-- Listed records follows --

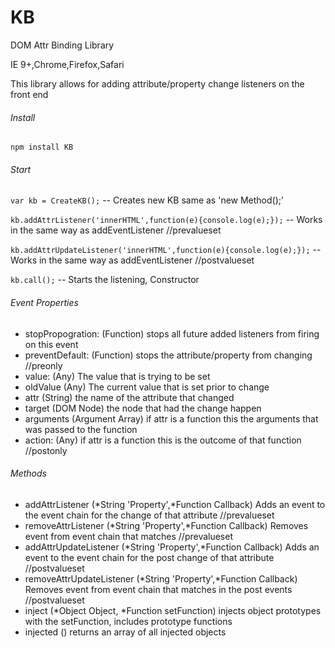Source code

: # KB
DOM Attr Binding Library

IE 9+,Chrome,Firefox,Safari

This library allows for adding attribute/property change listeners on the front end

###### Install

`npm install KB`

###### Start

`var kb = CreateKB();` -- Creates new KB same as 'new Method();'

`kb.addAttrListener('innerHTML',function(e){console.log(e);});` -- Works in the same way as addEventListener //prevalueset

`kb.addAttrUpdateListener('innerHTML',function(e){console.log(e);});` -- Works in the same way as addEventListener //postvalueset

`kb.call();` -- Starts the listening, Constructor

###### Event Properties

- stopPropogration: (Function) stops all future added listeners from firing on this event
- preventDefault: (Function) stops the attribute/property from changing //preonly
- value: (Any) The value that is trying to be set
- oldValue (Any) The current value that is set prior to change
- attr (String) the name of the attribute that changed
- target (DOM Node) the node that had the change happen
- arguments (Argument Array) if attr is a function this the arguments that was passed to the function
- action: (Any) if attr is a function this is the outcome of that function //postonly

###### Methods

 - addAttrListener (*String 'Property',*Function Callback) Adds an event to the event chain for the change of that attribute //prevalueset
 - removeAttrListener (*String 'Property',*Function Callback) Removes event from event chain that matches //prevalueset
 - addAttrUpdateListener (*String 'Property',*Function Callback) Adds an event to the event chain for the post change of that attribute //postvalueset
 - removeAttrUpdateListener (*String 'Property',*Function Callback) Removes event from event chain that matches in the post events //postvalueset
 - inject (*Object Object, *Function setFunction) injects object prototypes with the setFunction, includes prototype functions
 - injected () returns an array of all injected objects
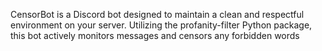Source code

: CensorBot is a Discord bot designed to maintain a clean and respectful environment on your server. Utilizing the profanity-filter Python package, this bot actively monitors messages and censors any forbidden words
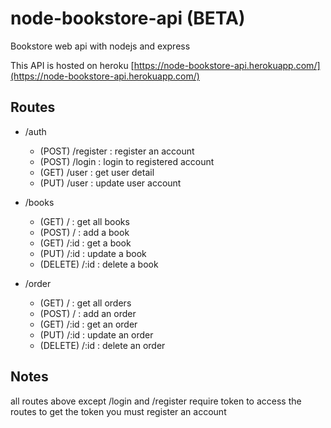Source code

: # node-bookstore-api (BETA)

Bookstore web api with nodejs and express

This API is hosted on heroku
[https://node-bookstore-api.herokuapp.com/](https://node-bookstore-api.herokuapp.com/)

## Routes

* /auth
  * (POST) /register : register an account
  * (POST) /login : login to registered account
  * (GET) /user : get user detail
  * (PUT) /user : update user account

* /books
  * (GET) / : get all books
  * (POST) / : add a book
  * (GET) /:id : get a book
  * (PUT) /:id : update a book
  * (DELETE) /:id : delete a book

* /order
  * (GET) / : get all orders
  * (POST) / : add an order
  * (GET) /:id : get an order
  * (PUT) /:id : update an order
  * (DELETE) /:id : delete an order

## Notes

all routes above except /login and /register require token to access the routes
to get the token you must register an account
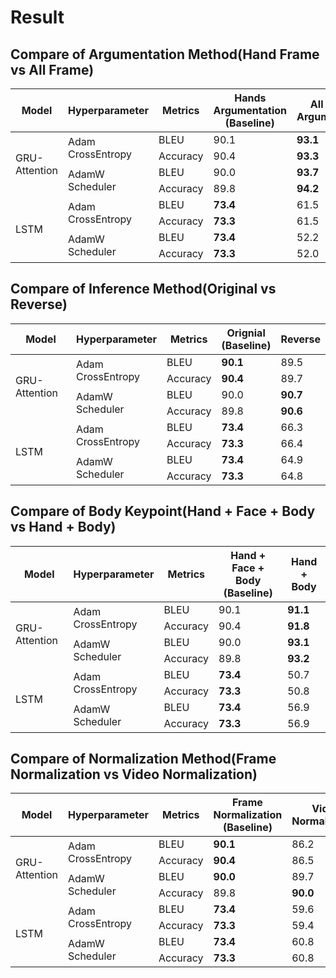 # Result

## Compare of Argumentation Method(Hand Frame vs All Frame)
<table>
    <thead>
        <tr>
            <th>Model</th>
            <th>Hyperparameter</th>
            <th>Metrics</th>
            <th>Hands Argumentation<br>(Baseline)</th>
            <th>All Frame Argumentation</th>
        </tr>
    </thead>
    <tbody>
        <tr>
            <td rowspan=4>GRU-Attention</td>
            <td rowspan=2>Adam<br>CrossEntropy</td>
            <td>BLEU</td>
            <td>90.1</td>
            <td><b>93.1</b></td>
        </tr>
        <tr>
            <td>Accuracy</td>
            <td>90.4</td>
            <td><b>93.3</b></td>
        </tr>
        <tr>
            <td rowspan=2>AdamW<br>Scheduler</td>
            <td>BLEU</td>
            <td>90.0</td>
            <td><b>93.7</b></td>
        </tr>
        <tr>
            <td>Accuracy</td>
            <td>89.8</td>
            <td><b>94.2</b></td>
        </tr>
        <tr>
            <td rowspan=4>LSTM</td>
            <td rowspan=2>Adam<br>CrossEntropy</td>
            <td>BLEU</td>
            <td><b>73.4</b></td>
            <td>61.5</td>
        </tr>
        <tr>
            <td>Accuracy</td>
            <td><b>73.3</b></td>
            <td>61.5</td>
        </tr>
        <tr>
            <td rowspan=2>AdamW<br>Scheduler</td>
            <td>BLEU</td>
            <td><b>73.4</b></td>
            <td>52.2</td>
        </tr>
        <tr>
            <td>Accuracy</td>
            <td><b>73.3</b></td>
            <td>52.0</td>
        </tr>
    </tbody>
</table>

## Compare of Inference Method(Original vs Reverse)

<table>
    <thead>
        <tr>
            <th>Model</th>
            <th>Hyperparameter</th>
            <th>Metrics</th>
            <th>Orignial<br>(Baseline)</th>
            <th>Reverse</th>
        </tr>
    </thead>
    <tbody>
        <tr>
            <td rowspan=4>GRU-Attention</td>
            <td rowspan=2>Adam<br>CrossEntropy</td>
            <td>BLEU</td>
            <td><b>90.1</b></td>
            <td>89.5</td>
        </tr>
        <tr>
            <td>Accuracy</td>
            <td><b>90.4</b></td>
            <td>89.7</td>
        </tr>
        <tr>
            <td rowspan=2>AdamW<br>Scheduler</td>
            <td>BLEU</td>
            <td>90.0</td>
            <td><b>90.7</b></td>
        </tr>
        <tr>
            <td>Accuracy</td>
            <td>89.8</td>
            <td><b>90.6</b></td>
        </tr>
        <tr>
            <td rowspan=4>LSTM</td>
            <td rowspan=2>Adam<br>CrossEntropy</td>
            <td>BLEU</td>
            <td><b>73.4</b></td>
            <td>66.3</td>
        </tr>
        <tr>
            <td>Accuracy</td>
            <td><b>73.3</b></td>
            <td>66.4</td>
        </tr>
        <tr>
            <td rowspan=2>AdamW<br>Scheduler</td>
            <td>BLEU</td>
            <td><b>73.4</b></td>
            <td>64.9</td>
        </tr>
        <tr>
            <td>Accuracy</td>
            <td><b>73.3</b></td>
            <td>64.8</td>
        </tr>
    </tbody>
</table>

## Compare of Body Keypoint(Hand + Face + Body vs Hand + Body)

<table>
    <thead>
        <tr>
            <th>Model</th>
            <th>Hyperparameter</th>
            <th>Metrics</th>
            <th>Hand + Face + Body<br>(Baseline)</th>
            <th>Hand + Body</th>
        </tr>
    </thead>
    <tbody>
        <tr>
            <td rowspan=4>GRU-Attention</td>
            <td rowspan=2>Adam<br>CrossEntropy</td>
            <td>BLEU</td>
            <td>90.1</td>
            <td><b>91.1</b></td>
        </tr>
        <tr>
            <td>Accuracy</td>
            <td>90.4</td>
            <td><b>91.8</b></td>
        </tr>
        <tr>
            <td rowspan=2>AdamW<br>Scheduler</td>
            <td>BLEU</td>
            <td>90.0</td>
            <td><b>93.1</b></td>
        </tr>
        <tr>
            <td>Accuracy</td>
            <td>89.8</td>
            <td><b>93.2</b></td>
        </tr>
        <tr>
            <td rowspan=4>LSTM</td>
            <td rowspan=2>Adam<br>CrossEntropy</td>
            <td>BLEU</td>
            <td><b>73.4</b></td>
            <td>50.7</td>
        </tr>
        <tr>
            <td>Accuracy</td>
            <td><b>73.3</b></td>
            <td>50.8</td>
        </tr>
        <tr>
            <td rowspan=2>AdamW<br>Scheduler</td>
            <td>BLEU</td>
            <td><b>73.4</b></td>
            <td>56.9</td>
        </tr>
        <tr>
            <td>Accuracy</td>
            <td><b>73.3</b></td>
            <td>56.9</td>
        </tr>
    </tbody>
</table>

## Compare of Normalization Method(Frame Normalization vs Video Normalization)

<table>
    <thead>
        <tr>
            <th>Model</th>
            <th>Hyperparameter</th>
            <th>Metrics</th>
            <th>Frame Normalization<br>(Baseline)</th>
            <th>Video Normalization</th>
        </tr>
    </thead>
    <tbody>
        <tr>
            <td rowspan=4>GRU-Attention</td>
            <td rowspan=2>Adam<br>CrossEntropy</td>
            <td>BLEU</td>
            <td><b>90.1</b></td>
            <td>86.2</td>
        </tr>
        <tr>
            <td>Accuracy</td>
            <td><b>90.4</b></td>
            <td>86.5</td>
        </tr>
        <tr>
            <td rowspan=2>AdamW<br>Scheduler</td>
            <td>BLEU</td>
            <td><b>90.0</b></td>
            <td>89.7</td>
        </tr>
        <tr>
            <td>Accuracy</td>
            <td>89.8</td>
            <td><b>90.0</b></td>
        </tr>
        <tr>
            <td rowspan=4>LSTM</td>
            <td rowspan=2>Adam<br>CrossEntropy</td>
            <td>BLEU</td>
            <td><b>73.4</b></td>
            <td>59.6</td>
        </tr>
        <tr>
            <td>Accuracy</td>
            <td><b>73.3</b></td>
            <td>59.4</td>
        </tr>
        <tr>
            <td rowspan=2>AdamW<br>Scheduler</td>
            <td>BLEU</td>
            <td><b>73.4</b></td>
            <td>60.8</td>
        </tr>
        <tr>
            <td>Accuracy</td>
            <td><b>73.3</b></td>
            <td>60.8</td>
        </tr>
    </tbody>
</table>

-- Listed records concluded --

## Activity
Please give back an exact copy of the entries above from their first line through the line containing "- stopPropogration: (Function)", leaving the pictures aside.

## Written answer
Source code

: # KB
DOM Attr Binding Library

IE 9+,Chrome,Firefox,Safari

This library allows for adding attribute/property change listeners on the front end

###### Install

`npm install KB`

###### Start

`var kb = CreateKB();` -- Creates new KB same as 'new Method();'

`kb.addAttrListener('innerHTML',function(e){console.log(e);});` -- Works in the same way as addEventListener //prevalueset

`kb.addAttrUpdateListener('innerHTML',function(e){console.log(e);});` -- Works in the same way as addEventListener //postvalueset

`kb.call();` -- Starts the listening, Constructor

###### Event Properties

- stopPropogration: (Function) stops all future added listeners from firing on this event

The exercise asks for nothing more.